Yusuf decides to purchase the bear and tells her, “I feel too ashamed to have you dancing another day. I have no way of returning you to your home and your loved ones, but come with me, and I will restore to you a little happiness.” And she finds just that – happiness – in his little mountain cottage near a running stream. Unfortunately, as all activists warn kindhearted animal lovers, purchasing abused animals only continues the cycle as those animals will certainly be replaced. Same occurs in this novel.

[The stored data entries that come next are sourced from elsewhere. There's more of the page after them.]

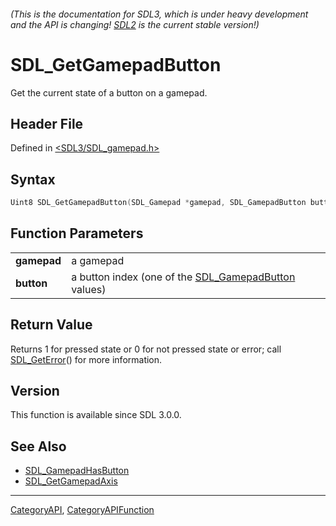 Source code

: ###### (This is the documentation for SDL3, which is under heavy development and the API is changing! [SDL2](https://wiki.libsdl.org/SDL2/) is the current stable version!)
# SDL_GetGamepadButton

Get the current state of a button on a gamepad.

## Header File

Defined in [<SDL3/SDL_gamepad.h>](https://github.com/libsdl-org/SDL/blob/main/include/SDL3/SDL_gamepad.h)

## Syntax

```c
Uint8 SDL_GetGamepadButton(SDL_Gamepad *gamepad, SDL_GamepadButton button);

```

## Function Parameters

|                 |                                                                           |
| --------------- | ------------------------------------------------------------------------- |
| **gamepad**     | a gamepad                                                                 |
| **button**      | a button index (one of the [SDL_GamepadButton](SDL_GamepadButton) values) |

## Return Value

Returns 1 for pressed state or 0 for not pressed state or error; call
[SDL_GetError](SDL_GetError)() for more information.

## Version

This function is available since SDL 3.0.0.

## See Also

- [SDL_GamepadHasButton](SDL_GamepadHasButton)
- [SDL_GetGamepadAxis](SDL_GetGamepadAxis)

----
[CategoryAPI](CategoryAPI), [CategoryAPIFunction](CategoryAPIFunction)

Yusuf finds the gypsy Haluk forcing a bear cub to perform as his “wooden staff cracked mercilessly across the nose of the little bear, when he dropped whimpering to the ground, exhausted and confused by his unfamiliar and painful harness.” Yusuf purchases this tiny cub with his savings while the townspeople shame Haluk for his behavior. The ending is sweet as no words are used, but readers glimpse the curious cub encountering his adoptive mother bear, who is in the midst of capturing fish fresh from the stream.
I highly recommended this Henry Bergh award-winning children’s book.